Quando sale sul palco, l’impatto con la folla è da brividi. Si parte con Redondo Beach, fortunato brano che risale al 1975, tra i più celebri pezzi del primo album Horses. Seguono una serie di canzoni di dedica. Love Supreme dedicata al sassofonista John Coltrane, intonata in occasione dei 50 anni dalla sua scomparsa. L’amore infinito per il marito e padre dei due figli Fred “Sonic” Smith, chitarrista dei MC5 scomparso nel 1994 per un attacco di cuore, ripercorre in Frederick, pezzo d’apertura di Wave (1979). Il ricordo degli amici di un tempo è sempre vivo nell’artista americana che dedica Beautiful Boy a John Lennon, per il trentaquattresimo anniversario del suo assassinio (quel maledetto 8 dicembre 1980 a New York), susseguito dal requiem This Is The Girl per Amy Winehouse.

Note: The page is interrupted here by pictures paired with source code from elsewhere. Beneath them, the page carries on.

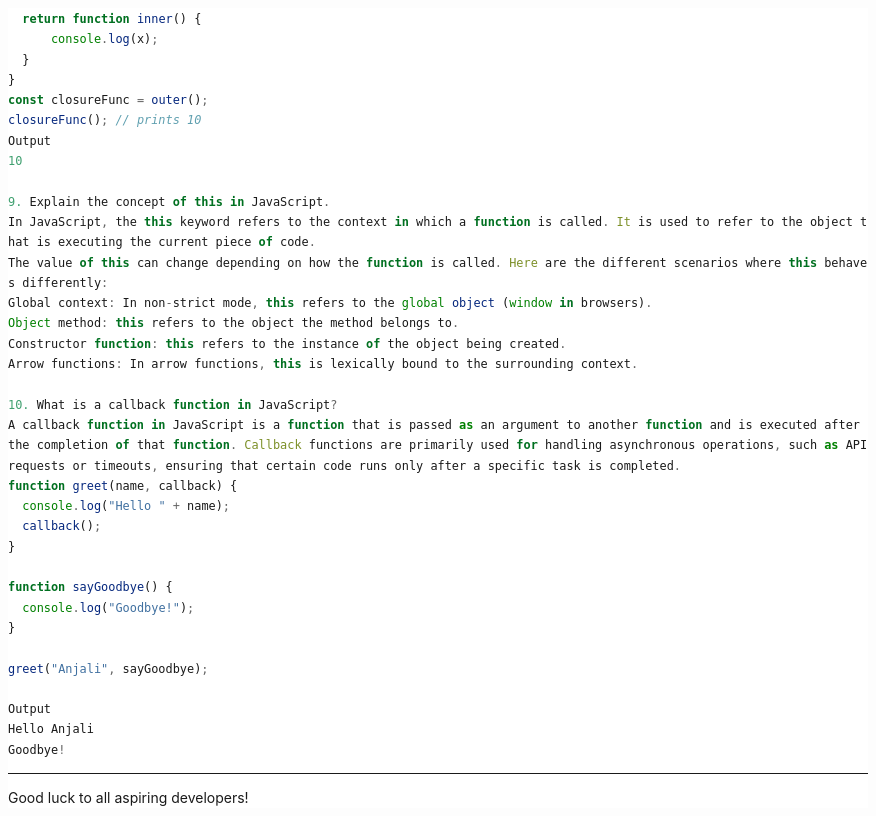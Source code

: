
   ```javascript
    return function inner() {
        console.log(x);
    }
}
const closureFunc = outer();
closureFunc(); // prints 10
Output
10

9. Explain the concept of this in JavaScript.
In JavaScript, the this keyword refers to the context in which a function is called. It is used to refer to the object that is executing the current piece of code.
The value of this can change depending on how the function is called. Here are the different scenarios where this behaves differently:
Global context: In non-strict mode, this refers to the global object (window in browsers).
Object method: this refers to the object the method belongs to.
Constructor function: this refers to the instance of the object being created.
Arrow functions: In arrow functions, this is lexically bound to the surrounding context.

10. What is a callback function in JavaScript?
A callback function in JavaScript is a function that is passed as an argument to another function and is executed after the completion of that function. Callback functions are primarily used for handling asynchronous operations, such as API requests or timeouts, ensuring that certain code runs only after a specific task is completed.
function greet(name, callback) {
    console.log("Hello " + name);
    callback();
}
​
function sayGoodbye() {
    console.log("Goodbye!");
}
​
greet("Anjali", sayGoodbye);

Output
Hello Anjali
Goodbye!
```
---

Good luck to all aspiring developers!
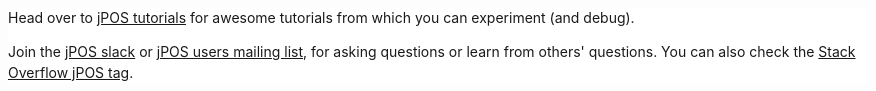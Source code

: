 Head over to [jPOS tutorials](http://www.jpos.org/tutorials) for awesome tutorials from which you can experiment (and debug).

Join the [jPOS slack](http://jpos.slack.com/) or [jPOS users mailing list](http://groups-beta.google.com/group/jpos-users),
for asking questions or learn from others' questions.
You can also check the [Stack Overflow jPOS tag](https://stackoverflow.com/questions/tagged/jpos).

Alla Vergine Madre di Dio, la Madonna, nel giorno dell’Immacolata concezione, ed a tutte le mamme dedica i versi della celebre A Cradle song di William Blake. Il Natale si sta avvicinando così lascia spazio a Tony Shanahan che interpreta la cover di Blue Christmas, imitando per certi versi Elvis Presley. Si prosegue nel finale con Ghost Dance, Beneath the southern cross e Pissing in a river che anticipano uno dei momenti più intensi della serata: l’interpretazione di Because the night, cantata con il pensiero rivolto nuovamente a Fred, che vede la Smith cedere la sua chitarra ad un membro dello staff. L’interpretazione di una delle canzoni più fortunate del suo repertorio, scritto da Bruce Springsteen, elettrizza il Duel Beat che canta a squarciagola e finalmente da la sensazione di mettersi in movimento dopo la staticità che l’ha contraddistinto per tutto il concerto.

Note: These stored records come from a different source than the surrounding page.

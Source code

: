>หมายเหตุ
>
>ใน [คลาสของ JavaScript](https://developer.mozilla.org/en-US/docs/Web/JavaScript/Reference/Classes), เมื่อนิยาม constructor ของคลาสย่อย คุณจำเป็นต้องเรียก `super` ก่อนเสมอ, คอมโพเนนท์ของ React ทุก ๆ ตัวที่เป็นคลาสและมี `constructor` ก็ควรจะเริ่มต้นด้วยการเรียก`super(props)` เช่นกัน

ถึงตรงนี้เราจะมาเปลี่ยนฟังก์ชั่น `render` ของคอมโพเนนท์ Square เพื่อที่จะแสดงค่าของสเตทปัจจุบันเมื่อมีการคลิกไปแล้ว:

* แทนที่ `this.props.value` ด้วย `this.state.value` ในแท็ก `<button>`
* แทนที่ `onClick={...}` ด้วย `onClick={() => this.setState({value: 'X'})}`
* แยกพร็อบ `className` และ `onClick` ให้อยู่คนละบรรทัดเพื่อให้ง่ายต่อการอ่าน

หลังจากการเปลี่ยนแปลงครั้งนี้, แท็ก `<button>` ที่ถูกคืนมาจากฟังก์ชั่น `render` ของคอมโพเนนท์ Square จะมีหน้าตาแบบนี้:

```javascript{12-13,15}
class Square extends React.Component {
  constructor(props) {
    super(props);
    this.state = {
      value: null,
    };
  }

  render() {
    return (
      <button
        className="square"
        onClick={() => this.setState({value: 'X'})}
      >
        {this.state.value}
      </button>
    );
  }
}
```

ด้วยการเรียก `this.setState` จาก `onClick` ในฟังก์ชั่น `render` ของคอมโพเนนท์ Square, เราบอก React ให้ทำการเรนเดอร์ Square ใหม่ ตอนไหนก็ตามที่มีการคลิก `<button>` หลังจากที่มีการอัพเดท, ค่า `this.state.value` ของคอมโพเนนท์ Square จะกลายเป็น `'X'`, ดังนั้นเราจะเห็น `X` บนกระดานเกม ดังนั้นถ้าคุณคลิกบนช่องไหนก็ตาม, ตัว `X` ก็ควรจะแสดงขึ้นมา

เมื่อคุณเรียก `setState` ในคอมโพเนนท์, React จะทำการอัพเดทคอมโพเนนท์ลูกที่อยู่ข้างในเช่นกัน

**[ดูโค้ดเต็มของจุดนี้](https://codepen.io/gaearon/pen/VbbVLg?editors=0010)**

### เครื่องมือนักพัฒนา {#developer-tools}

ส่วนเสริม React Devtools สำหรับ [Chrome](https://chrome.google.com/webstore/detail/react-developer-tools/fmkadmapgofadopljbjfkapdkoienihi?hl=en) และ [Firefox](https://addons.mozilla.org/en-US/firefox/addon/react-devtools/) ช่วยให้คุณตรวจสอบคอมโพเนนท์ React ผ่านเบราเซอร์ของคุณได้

Saluti di rito degli Smiths che tornano nei camerini. Spettacolo concluso? Niente affatto. C’è tempo per gli ultimi tre pezzi. Patti Smith pone al centro dei suoi pensieri Lou Reed e gli dedica Perfect Day. In occasione di Banga, la poetessa punk ulula e abbaia in coppia col figlio Jackson, poi sceglie come ultimo brano People have the power. Uno dei pezzi pregiati della sua storia musicale che invita le persone a non mollare e credere sempre nella forza dei popoli. Questa volta è davvero finita. Patti insieme ai suoi compagni di viaggio saluta il pubblico. Portandosi alla bocca la tazzina di porcellana da cui ha bevuto per l’intera giornata, con quel tocco di semplicità che l’ha sempre resa umana.